5. Toplumsal Etkiler: Darbe döneminde 650 bin kişi gözaltına alındı, 230 bin kişi yargılandı ve 7 binden fazla kişi için idam cezası istendi. 14 bin kişi Türkiye Cumhuriyeti vatandaşlığından çıkarıldı, yaklaşık 100 bin kişi "örgüt üyesi olma" suçundan yargılandı ve birçok kişi işlerinden edildi. Kültür ve sanat hayatı da etkilendi, yaklaşık bin film yasaklandı, öğretmenler ve üniversite görevlileri işlerinden atıldı, gazetecilere ağır cezalar verildi.

12 eylül 1980 darbesi
 
1982 Anayasası: Darbenin ardından oluşturulan Danışma Meclisi tarafından hazırlanan 1982 Anayasası, "güdümlü" bir referandumla kabul edildi ve darbecilerin ömür boyu yargılanmasını engelleyen "geçici 15'inci madde" de bu anayasaya dahil edildi.
 
Darbecilerin Yargılanması: Darbenin sorumluları olan Kenan Evren ve Tahsin Şahinkaya, uzun yıllar sonra 2012'de yargı önüne çıkarıldılar. Mahkeme tarafından suçlu bulundular ve ağırlaştırılmış müebbet hapis cezasına çarptırıldılar.

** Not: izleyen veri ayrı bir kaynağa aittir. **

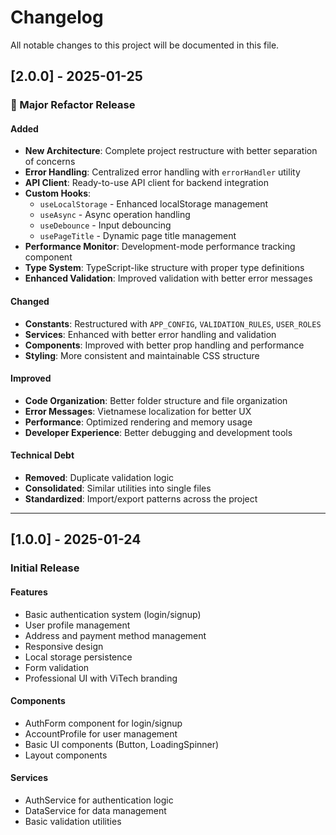 # Changelog

All notable changes to this project will be documented in this file.

## [2.0.0] - 2025-01-25

### 🎉 Major Refactor Release

#### Added
- **New Architecture**: Complete project restructure with better separation of concerns
- **Error Handling**: Centralized error handling with `errorHandler` utility
- **API Client**: Ready-to-use API client for backend integration
- **Custom Hooks**: 
  - `useLocalStorage` - Enhanced localStorage management
  - `useAsync` - Async operation handling
  - `useDebounce` - Input debouncing
  - `usePageTitle` - Dynamic page title management
- **Performance Monitor**: Development-mode performance tracking component
- **Type System**: TypeScript-like structure with proper type definitions
- **Enhanced Validation**: Improved validation with better error messages

#### Changed
- **Constants**: Restructured with `APP_CONFIG`, `VALIDATION_RULES`, `USER_ROLES`
- **Services**: Enhanced with better error handling and validation
- **Components**: Improved with better prop handling and performance
- **Styling**: More consistent and maintainable CSS structure

#### Improved
- **Code Organization**: Better folder structure and file organization
- **Error Messages**: Vietnamese localization for better UX
- **Performance**: Optimized rendering and memory usage
- **Developer Experience**: Better debugging and development tools

#### Technical Debt
- **Removed**: Duplicate validation logic
- **Consolidated**: Similar utilities into single files
- **Standardized**: Import/export patterns across the project

---

## [1.0.0] - 2025-01-24

### Initial Release

#### Features
- Basic authentication system (login/signup)
- User profile management
- Address and payment method management
- Responsive design
- Local storage persistence
- Form validation
- Professional UI with ViTech branding

#### Components
- AuthForm component for login/signup
- AccountProfile for user management
- Basic UI components (Button, LoadingSpinner)
- Layout components

#### Services
- AuthService for authentication logic
- DataService for data management
- Basic validation utilities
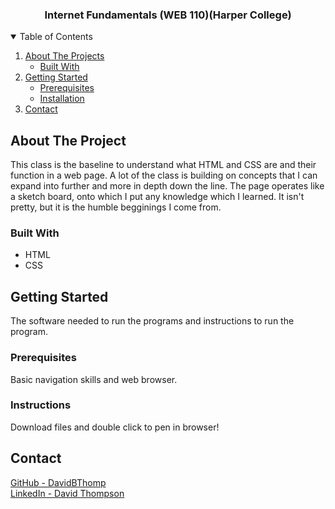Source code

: <h3 align="center">Internet Fundamentals (WEB 110)(Harper College)</h3>

<!-- TABLE OF CONTENTS -->
<details open="open">
  <summary>Table of Contents</summary>
  <ol>
    <li>
      <a href="#about-the-project">About The Projects</a>
      <ul>
        <li><a href="#built-with">Built With</a></li>
      </ul>
    </li>
    <li>
      <a href="#getting-started">Getting Started</a>
      <ul>
        <li><a href="#prerequisites">Prerequisites</a></li>
        <li><a href="#installation">Installation</a></li>
      </ul>
    </li>
    <li><a href="#contact">Contact</a></li>
  </ol>
</details>



<!-- ABOUT THE PROJECT -->
## About The Project

This class is the baseline to understand what HTML and CSS are and their function in a web page. A lot of the class is building on concepts that I can expand into further and more in depth down the line. The page operates like a sketch board, onto which I put any knowledge which I learned. It isn't pretty, but it is the humble begginings I come from.

### Built With

* HTML
* CSS

<!-- GETTING STARTED -->
## Getting Started

The software needed to run the programs and instructions to run the program.

### Prerequisites

Basic navigation skills and web browser.

### Instructions

Download files and double click to pen in browser!

<!-- CONTACT -->
## Contact

<a href="https://github.com/DavidBThomp" target="_blank">GitHub - DavidBThomp</a><br>
<a href="https://www.linkedin.com/in/david-brendan-thompson-34a66a166/" target="_blank">LinkedIn - David Thompson</a>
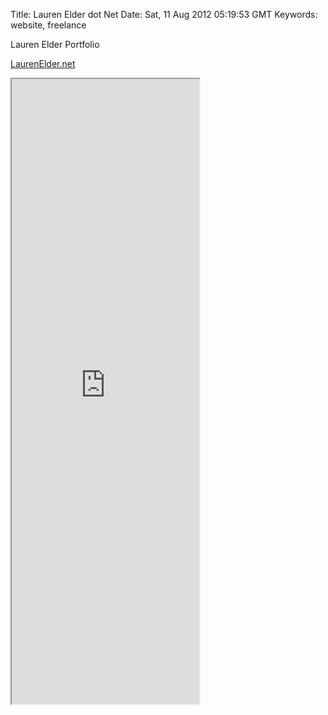 Title: Lauren Elder dot Net
Date: Sat, 11 Aug 2012 05:19:53 GMT
Keywords: website, freelance

Lauren Elder Portfolio

[LaurenElder.net](http://laurenelder.net)

<iframe src="http://laurenelder.net" height='1000'>
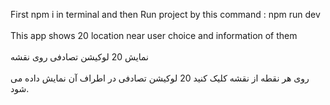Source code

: First npm i in terminal and then
Run project by this command : npm run dev
<br><br/>
This app shows 20 location near user choice and information of them 
<br><br/>
        نمایش 20 لوکیشن تصادفی روی نقشه
  <br><br/>
        روی هر نقطه از نقشه کلیک کنید 20 لوکیشن تصادفی در اطراف آن نمایش داده می شود.
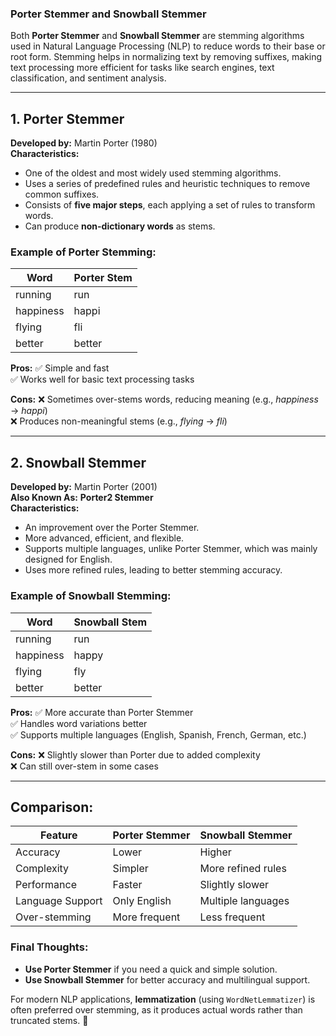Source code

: ### **Porter Stemmer and Snowball Stemmer**

Both **Porter Stemmer** and **Snowball Stemmer** are stemming algorithms used in Natural Language Processing (NLP) to reduce words to their base or root form. Stemming helps in normalizing text by removing suffixes, making text processing more efficient for tasks like search engines, text classification, and sentiment analysis.

---

## **1. Porter Stemmer**
**Developed by:** Martin Porter (1980)  
**Characteristics:**
- One of the oldest and most widely used stemming algorithms.
- Uses a series of predefined rules and heuristic techniques to remove common suffixes.
- Consists of **five major steps**, each applying a set of rules to transform words.
- Can produce **non-dictionary words** as stems.

### **Example of Porter Stemming:**
| Word | Porter Stem |
|-------|-------------|
| running | run |
| happiness | happi |
| flying | fli |
| better | better |

**Pros:**
✅ Simple and fast  
✅ Works well for basic text processing tasks  

**Cons:**
❌ Sometimes over-stems words, reducing meaning (e.g., *happiness* → *happi*)  
❌ Produces non-meaningful stems (e.g., *flying* → *fli*)  

---

## **2. Snowball Stemmer**
**Developed by:** Martin Porter (2001)  
**Also Known As:** **Porter2 Stemmer**  
**Characteristics:**
- An improvement over the Porter Stemmer.
- More advanced, efficient, and flexible.
- Supports multiple languages, unlike Porter Stemmer, which was mainly designed for English.
- Uses more refined rules, leading to better stemming accuracy.

### **Example of Snowball Stemming:**
| Word | Snowball Stem |
|--------|--------------|
| running | run |
| happiness | happy |
| flying | fly |
| better | better |

**Pros:**
✅ More accurate than Porter Stemmer  
✅ Handles word variations better  
✅ Supports multiple languages (English, Spanish, French, German, etc.)  

**Cons:**
❌ Slightly slower than Porter due to added complexity  
❌ Can still over-stem in some cases  

---

## **Comparison:**
| Feature | Porter Stemmer | Snowball Stemmer |
|----------|---------------|----------------|
| Accuracy | Lower | Higher |
| Complexity | Simpler | More refined rules |
| Performance | Faster | Slightly slower |
| Language Support | Only English | Multiple languages |
| Over-stemming | More frequent | Less frequent |

### **Final Thoughts:**
- **Use Porter Stemmer** if you need a quick and simple solution.
- **Use Snowball Stemmer** for better accuracy and multilingual support.

For modern NLP applications, **lemmatization** (using `WordNetLemmatizer`) is often preferred over stemming, as it produces actual words rather than truncated stems. 🚀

Ancak, sağlık sorunları nedeniyle cezaevinde kalmadan hayatlarını kaybettiler.
 
Sonuç: Bu darbe, Türkiye tarihindeki en etkili askeri müdahalelerden biri olarak kabul edilir. Uzun yıllar boyunca ülkenin siyasi ve toplumsal yapısını etkiledi ve hala tartışılan bir konu olarak gündemde kalmaktadır. Darbenin sorumlularının yargılanması ve darbenin etkilerinin incelenmesi Türkiye'de önemli bir siyasi mesele olarak devam etmektedir.

12 eylül 1980 darbesi

12 Eylül'ün İç Yüzü 

12 Eylül darbesinin ardından, toplumsal olaylar ve çatışmaların arttığı bir dönemde, birçok kişi terör suçlamasıyla tutuklandı ve cezaevine gönderildi. Ancak, birçok masum insanın bu suçlamalarla cezalandırıldığı ve işkenceye maruz kaldığı bilinmektedir.
  
Diyarbakır Cezaevi, 12 Eylül döneminin en karanlık ve zalim cezaevlerinden biri olarak tarihe geçmiştir. İnsan hakları ihlalleri ve işkenceler, o dönemdeki hükümetin ve cezaevi yetkililerinin sorumluluğunu taşımaktadır.